Problem statement: Leave out the pictures and set down exactly the lines from the start of the listing through the one with "(2) | Sami Tikkanen (2) |", both included.

BEGIN

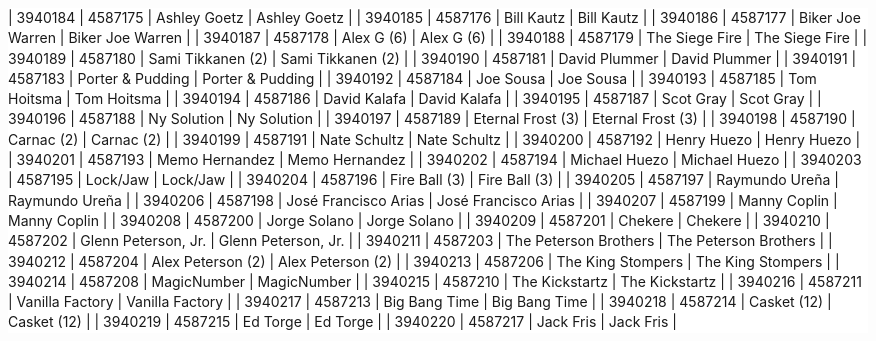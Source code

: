 | 3940184 | 4587175 | Ashley Goetz | Ashley Goetz |
| 3940185 | 4587176 | Bill Kautz | Bill Kautz |
| 3940186 | 4587177 | Biker Joe Warren | Biker Joe Warren |
| 3940187 | 4587178 | Alex G (6) | Alex G (6) |
| 3940188 | 4587179 | The Siege Fire | The Siege Fire |
| 3940189 | 4587180 | Sami Tikkanen (2) | Sami Tikkanen (2) |
| 3940190 | 4587181 | David Plummer | David Plummer |
| 3940191 | 4587183 | Porter & Pudding | Porter & Pudding |
| 3940192 | 4587184 | Joe Sousa | Joe Sousa |
| 3940193 | 4587185 | Tom Hoitsma | Tom Hoitsma |
| 3940194 | 4587186 | David Kalafa | David Kalafa |
| 3940195 | 4587187 | Scot Gray | Scot Gray |
| 3940196 | 4587188 | Ny Solution | Ny Solution |
| 3940197 | 4587189 | Eternal Frost (3) | Eternal Frost (3) |
| 3940198 | 4587190 | Carnac (2) | Carnac (2) |
| 3940199 | 4587191 | Nate Schultz | Nate Schultz |
| 3940200 | 4587192 | Henry Huezo | Henry Huezo |
| 3940201 | 4587193 | Memo Hernandez | Memo Hernandez |
| 3940202 | 4587194 | Michael Huezo | Michael Huezo |
| 3940203 | 4587195 | Lock/Jaw | Lock/Jaw |
| 3940204 | 4587196 | Fire Ball (3) | Fire Ball (3) |
| 3940205 | 4587197 | Raymundo Ureña | Raymundo Ureña |
| 3940206 | 4587198 | José Francisco Arias | José Francisco Arias |
| 3940207 | 4587199 | Manny Coplin | Manny Coplin |
| 3940208 | 4587200 | Jorge Solano | Jorge Solano |
| 3940209 | 4587201 | Chekere | Chekere |
| 3940210 | 4587202 | Glenn Peterson, Jr. | Glenn Peterson, Jr. |
| 3940211 | 4587203 | The Peterson Brothers | The Peterson Brothers |
| 3940212 | 4587204 | Alex Peterson (2) | Alex Peterson (2) |
| 3940213 | 4587206 | The King Stompers | The King Stompers |
| 3940214 | 4587208 | MagicNumber | MagicNumber |
| 3940215 | 4587210 | The Kickstartz | The Kickstartz |
| 3940216 | 4587211 | Vanilla Factory | Vanilla Factory |
| 3940217 | 4587213 | Big Bang Time | Big Bang Time |
| 3940218 | 4587214 | Casket (12) | Casket (12) |
| 3940219 | 4587215 | Ed Torge | Ed Torge |
| 3940220 | 4587217 | Jack Fris | Jack Fris |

END

The answer:
Source code

: | 3940184 | 4587175 | Ashley Goetz | Ashley Goetz |
| 3940185 | 4587176 | Bill Kautz | Bill Kautz |
| 3940186 | 4587177 | Biker Joe Warren | Biker Joe Warren |
| 3940187 | 4587178 | Alex G (6) | Alex G (6) |
| 3940188 | 4587179 | The Siege Fire | The Siege Fire |
| 3940189 | 4587180 | Sami Tikkanen (2) | Sami Tikkanen (2) |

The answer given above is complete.